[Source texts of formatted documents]
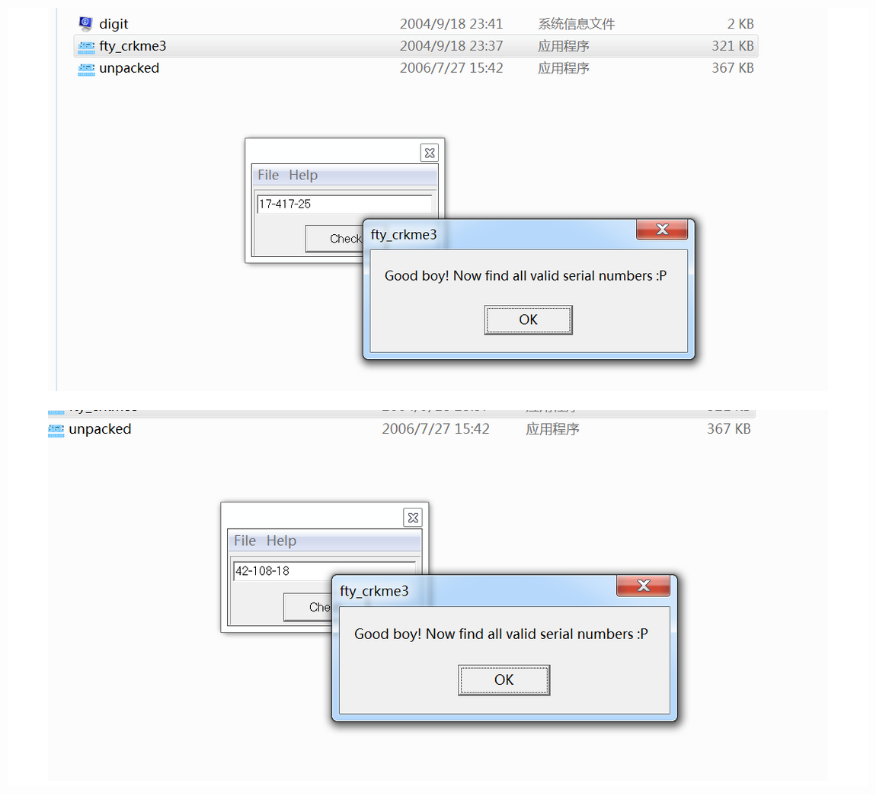 <figure><img src="../../.gitbook/assets/2a474d80f27934bb2901e0b99647ba3 (1).png" alt=""><figcaption></figcaption></figure>



<figure><img src="../../.gitbook/assets/74f508a464e1819615564d2c0deba54.png" alt=""><figcaption></figcaption></figure>



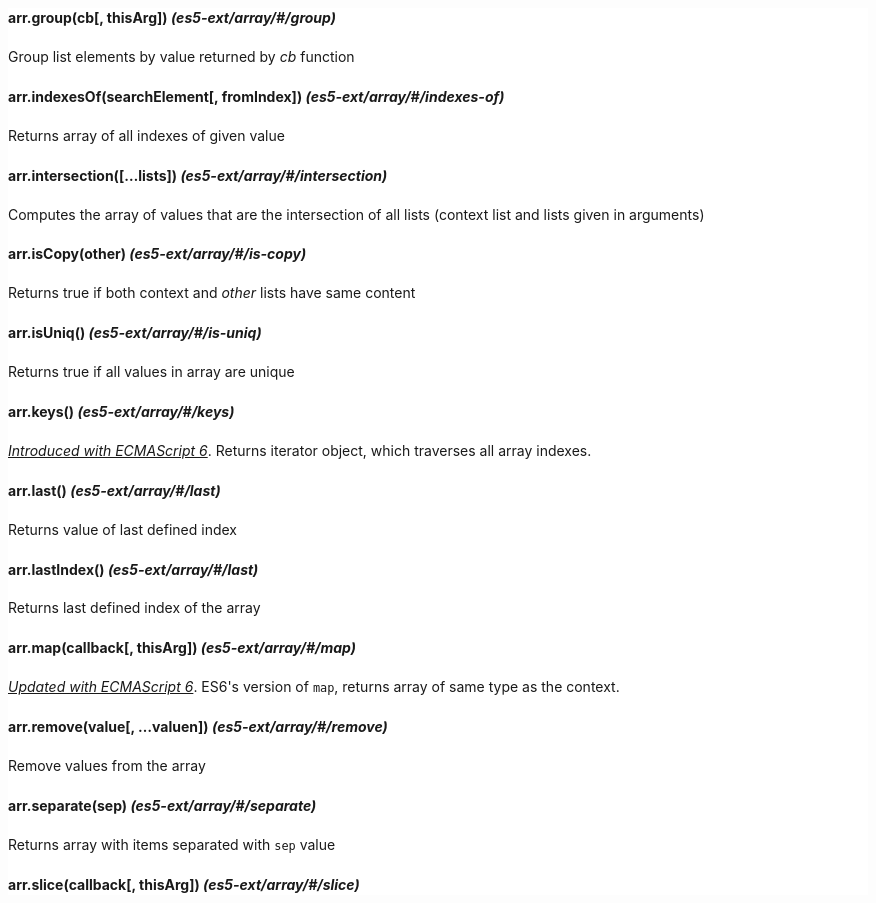 <h4 id="arr.groupcb%2C-thisarg-_es5-ext%2Farray%2F%23%2Fgroup_">arr.group(cb[, thisArg]) <em>(es5-ext/array/#/group)</em></h4>

<p>Group list elements by value returned by <em>cb</em> function</p>

<h4 id="arr.indexesofsearchelement%2C-fromindex-_es5-ext%2Farray%2F%23%2Findexes-of_">arr.indexesOf(searchElement[, fromIndex]) <em>(es5-ext/array/#/indexes-of)</em></h4>

<p>Returns array of all indexes of given value</p>

<h4 id="arr.intersection%E2%80%A6lists-_es5-ext%2Farray%2F%23%2Fintersection_">arr.intersection([…lists]) <em>(es5-ext/array/#/intersection)</em></h4>

<p>Computes the array of values that are the intersection of all lists (context list and lists given in arguments)</p>

<h4 id="arr.iscopyother-_es5-ext%2Farray%2F%23%2Fis-copy_">arr.isCopy(other) <em>(es5-ext/array/#/is-copy)</em></h4>

<p>Returns true if both context and <em>other</em> lists have same content</p>

<h4 id="arr.isuniq-_es5-ext%2Farray%2F%23%2Fis-uniq_">arr.isUniq() <em>(es5-ext/array/#/is-uniq)</em></h4>

<p>Returns true if all values in array are unique</p>

<h4 id="arr.keys-_es5-ext%2Farray%2F%23%2Fkeys_">arr.keys() <em>(es5-ext/array/#/keys)</em></h4>

<p><a href="http://people.mozilla.org/~jorendorff/es6-draft.html#sec-array.prototype.keys"><em>Introduced with ECMAScript 6</em></a>.
Returns iterator object, which traverses all array indexes.</p>

<h4 id="arr.last-_es5-ext%2Farray%2F%23%2Flast_">arr.last() <em>(es5-ext/array/#/last)</em></h4>

<p>Returns value of last defined index</p>

<h4 id="arr.lastindex-_es5-ext%2Farray%2F%23%2Flast_">arr.lastIndex() <em>(es5-ext/array/#/last)</em></h4>

<p>Returns last defined index of the array</p>

<h4 id="arr.mapcallback%2C-thisarg-_es5-ext%2Farray%2F%23%2Fmap_">arr.map(callback[, thisArg]) <em>(es5-ext/array/#/map)</em></h4>

<p><a href="http://people.mozilla.org/~jorendorff/es6-draft.html#sec-array.map"><em>Updated with ECMAScript 6</em></a>.
ES6's version of <code>map</code>, returns array of same type as the context.</p>

<h4 id="arr.removevalue%2C-%E2%80%A6valuen-_es5-ext%2Farray%2F%23%2Fremove_">arr.remove(value[, …valuen]) <em>(es5-ext/array/#/remove)</em></h4>

<p>Remove values from the array</p>

<h4 id="arr.separatesep-_es5-ext%2Farray%2F%23%2Fseparate_">arr.separate(sep) <em>(es5-ext/array/#/separate)</em></h4>

<p>Returns array with items separated with <code>sep</code> value</p>

<h4 id="arr.slicecallback%2C-thisarg-_es5-ext%2Farray%2F%23%2Fslice_">arr.slice(callback[, thisArg]) <em>(es5-ext/array/#/slice)</em></h4>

=== What to work on ===
Pull out every line of the records above that contains the word "http".

=== Result ===
<p><a href="http://people.mozilla.org/~jorendorff/es6-draft.html#sec-array.prototype.keys"><em>Introduced with ECMAScript 6</em></a>.
<p><a href="http://people.mozilla.org/~jorendorff/es6-draft.html#sec-array.map"><em>Updated with ECMAScript 6</em></a>.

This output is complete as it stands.